We use no sugar in or dough & use old MM 360’s & have a great product…

In the past I’ve used several brands/blends, but don’t think I can really tell the difference…

Some research shows that lard was used for a ‘Roman’ style of pizza…

Plus, all the hype with sea salt etc, I was just wondering your general opinion of lard & sea salt…

I can’t say that sae salt makes a ehole lot of a difference, but the lard really does, or to put it better, at one time it really did. The domestic lard that we have today is so bland that there is little if any flavor profile, but the old fashion lard of 40-years ago, or that which is still in common use in Mexico lends a fabulous flavor to the pizza crust. Don’t blend it with the olive oil as that serves to detract from both. Ditto for tortillas made with lard.
Tom Lehmann/The Dough Doctor

If I were to search for a lard…what would I look for? Can’t say I’ve tasted true lard recently…

Old skool shortening type blocks? A Mexican specialty house perhaps? In central FL we do have a strong Hispanic community…

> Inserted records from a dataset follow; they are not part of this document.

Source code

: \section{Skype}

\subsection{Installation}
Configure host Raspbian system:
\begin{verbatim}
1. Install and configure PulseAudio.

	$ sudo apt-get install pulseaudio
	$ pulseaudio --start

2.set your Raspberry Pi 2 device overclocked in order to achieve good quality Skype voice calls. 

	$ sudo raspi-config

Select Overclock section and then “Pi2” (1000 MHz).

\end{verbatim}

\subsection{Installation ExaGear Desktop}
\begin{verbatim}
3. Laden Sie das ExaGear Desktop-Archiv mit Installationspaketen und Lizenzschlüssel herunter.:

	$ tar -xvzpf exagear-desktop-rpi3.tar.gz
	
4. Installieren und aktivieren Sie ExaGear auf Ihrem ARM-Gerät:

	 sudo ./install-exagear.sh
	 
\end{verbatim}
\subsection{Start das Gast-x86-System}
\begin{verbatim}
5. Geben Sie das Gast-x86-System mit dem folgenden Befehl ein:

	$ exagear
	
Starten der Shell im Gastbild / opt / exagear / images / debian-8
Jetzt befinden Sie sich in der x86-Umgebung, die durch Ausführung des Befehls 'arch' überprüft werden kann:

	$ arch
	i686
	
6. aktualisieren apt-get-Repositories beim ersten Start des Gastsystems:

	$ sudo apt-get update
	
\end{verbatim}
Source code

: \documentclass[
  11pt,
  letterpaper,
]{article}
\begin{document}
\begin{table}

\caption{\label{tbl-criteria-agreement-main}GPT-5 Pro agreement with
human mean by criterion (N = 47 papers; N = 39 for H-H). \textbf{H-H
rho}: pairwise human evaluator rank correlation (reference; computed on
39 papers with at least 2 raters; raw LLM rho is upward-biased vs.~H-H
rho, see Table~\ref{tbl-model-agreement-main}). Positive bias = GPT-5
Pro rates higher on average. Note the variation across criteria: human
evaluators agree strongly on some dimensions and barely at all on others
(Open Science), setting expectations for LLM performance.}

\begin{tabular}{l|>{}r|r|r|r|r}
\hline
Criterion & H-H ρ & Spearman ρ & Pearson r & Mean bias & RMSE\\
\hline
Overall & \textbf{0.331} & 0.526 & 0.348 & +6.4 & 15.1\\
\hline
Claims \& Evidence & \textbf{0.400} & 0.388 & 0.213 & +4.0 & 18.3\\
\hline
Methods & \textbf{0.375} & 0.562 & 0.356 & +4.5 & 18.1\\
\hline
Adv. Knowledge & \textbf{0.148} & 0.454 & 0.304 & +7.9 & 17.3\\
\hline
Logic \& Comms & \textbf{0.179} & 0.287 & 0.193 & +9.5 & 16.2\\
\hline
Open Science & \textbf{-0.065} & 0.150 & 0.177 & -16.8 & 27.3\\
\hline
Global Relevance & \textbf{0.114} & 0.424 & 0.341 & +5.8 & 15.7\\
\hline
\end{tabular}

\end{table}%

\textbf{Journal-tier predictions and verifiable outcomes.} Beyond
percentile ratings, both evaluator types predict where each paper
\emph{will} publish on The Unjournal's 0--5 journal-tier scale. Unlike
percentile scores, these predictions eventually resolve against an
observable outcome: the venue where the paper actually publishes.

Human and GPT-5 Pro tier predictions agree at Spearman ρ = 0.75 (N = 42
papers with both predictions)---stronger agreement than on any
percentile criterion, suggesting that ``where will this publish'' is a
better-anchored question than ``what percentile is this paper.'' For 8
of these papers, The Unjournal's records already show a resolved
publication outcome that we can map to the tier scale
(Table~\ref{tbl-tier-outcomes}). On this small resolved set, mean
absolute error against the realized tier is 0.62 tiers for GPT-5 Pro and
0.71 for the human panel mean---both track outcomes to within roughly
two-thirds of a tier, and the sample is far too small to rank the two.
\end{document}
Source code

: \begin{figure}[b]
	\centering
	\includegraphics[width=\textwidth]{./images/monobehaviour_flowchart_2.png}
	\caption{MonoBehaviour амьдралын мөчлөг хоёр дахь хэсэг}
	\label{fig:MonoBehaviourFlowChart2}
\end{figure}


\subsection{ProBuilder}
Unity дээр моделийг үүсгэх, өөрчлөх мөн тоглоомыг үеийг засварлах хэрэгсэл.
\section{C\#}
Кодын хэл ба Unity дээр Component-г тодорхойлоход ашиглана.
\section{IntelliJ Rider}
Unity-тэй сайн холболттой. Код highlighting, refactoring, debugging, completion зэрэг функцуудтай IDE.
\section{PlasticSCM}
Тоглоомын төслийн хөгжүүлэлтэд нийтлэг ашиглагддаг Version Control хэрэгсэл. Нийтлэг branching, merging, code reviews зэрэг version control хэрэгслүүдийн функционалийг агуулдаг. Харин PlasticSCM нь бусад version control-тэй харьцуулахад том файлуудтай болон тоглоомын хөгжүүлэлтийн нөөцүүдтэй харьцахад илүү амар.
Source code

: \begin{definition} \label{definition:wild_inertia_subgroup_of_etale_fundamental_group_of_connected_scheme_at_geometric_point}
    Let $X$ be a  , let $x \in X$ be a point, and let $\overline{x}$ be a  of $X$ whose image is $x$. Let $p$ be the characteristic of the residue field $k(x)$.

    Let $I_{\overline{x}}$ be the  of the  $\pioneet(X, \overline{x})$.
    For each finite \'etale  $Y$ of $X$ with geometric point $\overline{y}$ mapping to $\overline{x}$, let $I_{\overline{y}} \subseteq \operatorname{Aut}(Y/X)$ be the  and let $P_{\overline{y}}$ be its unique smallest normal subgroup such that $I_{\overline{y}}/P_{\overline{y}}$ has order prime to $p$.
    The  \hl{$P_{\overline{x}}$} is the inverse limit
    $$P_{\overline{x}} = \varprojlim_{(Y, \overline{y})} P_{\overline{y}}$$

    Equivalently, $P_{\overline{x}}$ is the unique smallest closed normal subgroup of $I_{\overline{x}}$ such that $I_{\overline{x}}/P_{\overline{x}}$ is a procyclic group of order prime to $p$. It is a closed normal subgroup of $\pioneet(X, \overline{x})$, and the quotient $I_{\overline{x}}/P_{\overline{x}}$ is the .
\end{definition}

If you can find an imported lard, from Mexico, that would be my choice. Any lard produced here in the States is going to be highly deodorized and almost bland in flavor.
Tom Lehmann/The Dough Doctor

Do you use the same amount/weight of lard as you would oil?

Tom I can ditto the tortillas with lard comment. A friend of my wifes is from Central America…I forget where…but her mother made us homemade tortillas at a party last year and I left with a recipe. They were amazing compared to the bland flat disks we are all used too. She stated you have to use the right fat too make it all work. I have found only one ethnic market that sells the right items so far. Sad thing is they are always out! It is sad that we all depend on mass produced garbage these days. It would be nice if people learned to cook again. Sorry…I know this doen’t help pizza sales. :roll:

sorry if I am posting this in the wrong place, but I am brand new to this board. I just opened an independent location and “luckily” so far so good…but if you don’t mind, I have a dough question. is room temp the ideal temp for my dough balls as we make our pizzas. we made a mistake tonight and for a “crew pie”, we made a pizza with a dough ball right from the cooler…never happened before, but it made me wonder what the “ideal” temp is for the dough that is ready to be hand tossed…Thanks for the consideration.

The “ideal” dough temperature is whatever works best for you. That said, many of us in the industry use a finished dough temperature (temperature of the dough as it comes from the mixer) of 80 to 85F, and favoring the 80F side. After that, correct dough management will either make or break the dough. You may e-mail me directly to request a copy of the Dough Management Procedure. My e-mail address is tlehmann@aibonline.org.
Buy the way, that dough ball that you took directly from the cooler to the prep-table, did it bubble badly?